[Saved entries]
____
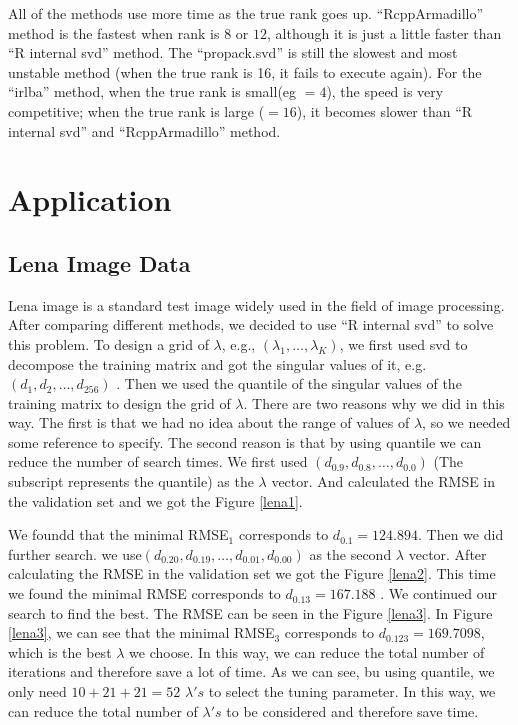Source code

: \documentclass[12pt]{article}
\begin{document}
All of the methods use more time as the true rank goes up. “RcppArmadillo” method is the fastest when rank is $8$ or $12$, although it is just a little faster than “R internal svd” method. The “propack.svd” is still the slowest and most unstable method (when the true rank is 16, it fails to execute again). For the “irlba” method, when the true rank is small(eg $=4$), the speed is very competitive;  when the true rank is large ($=16$), it becomes slower than “R internal svd” and “RcppArmadillo” method.

\section{Application}

\subsection{Lena Image Data}
Lena image is a standard test image widely used in the field of image processing.
After comparing different methods, we decided to use “R internal svd” to solve this problem.  To design a grid of $\lambda$, e.g., $(\lambda_{1}, \ldots, \lambda_{K})$, we first used svd to decompose the training matrix and got the singular values of it, e.g. $(d_{1}, d_{2}, \ldots, d_{256})$ . Then we used the quantile of the singular values of the training matrix to design the grid of $\lambda$. There are two reasons why we did in this way. The first is that we had no idea about the range of values of $\lambda$, so we needed some reference to specify. The second reason is that by using quantile we can reduce the number of search times. We first used $(d_{0.9}, d_{0.8}, \ldots, d_{0.0})$ (The subscript represents the quantile) as the $\lambda$ vector. And calculated the RMSE in the validation set and we got the Figure \ref{lena1}. 

We foundd that the minimal RMSE$_{1}$ corresponds to $d_{0.1}=124.894$. Then we did further search. we use$(d_{0.20}, d_{0.19}, \ldots, d_{0.01}, d_{0.00})$ as the second $\lambda$ vector. After calculating the RMSE in the validation set we got the Figure \ref{lena2}. This time we found the minimal RMSE corresponds to $d_{0.13}=167.188$ . We continued our search to find the best. The RMSE can be seen in the Figure \ref{lena3}. In Figure \ref{lena3}, we can see that the minimal RMSE$_{3}$ corresponds to  $d_{0.123}=169.7098$,  which is the best $\lambda$ we choose. In this way, we can reduce the total number of iterations and therefore save a lot of time. As we can see, bu using quantile, we only need $10+21+21 = 52$ $\lambda' s$ to select the tuning parameter. In this way, we can reduce the total number of $\lambda' s$ to be considered and therefore save time.
\end{document}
____
* What you will do *
Give the lines exactly, from the first line of the entries to the line with "Lena image is", both ends included. Skip the pictures.

* Task answer *
Source code

: \documentclass[12pt]{article}
\begin{document}
All of the methods use more time as the true rank goes up. “RcppArmadillo” method is the fastest when rank is $8$ or $12$, although it is just a little faster than “R internal svd” method. The “propack.svd” is still the slowest and most unstable method (when the true rank is 16, it fails to execute again). For the “irlba” method, when the true rank is small(eg $=4$), the speed is very competitive;  when the true rank is large ($=16$), it becomes slower than “R internal svd” and “RcppArmadillo” method.

\section{Application}

\subsection{Lena Image Data}
Lena image is a standard test image widely used in the field of image processing.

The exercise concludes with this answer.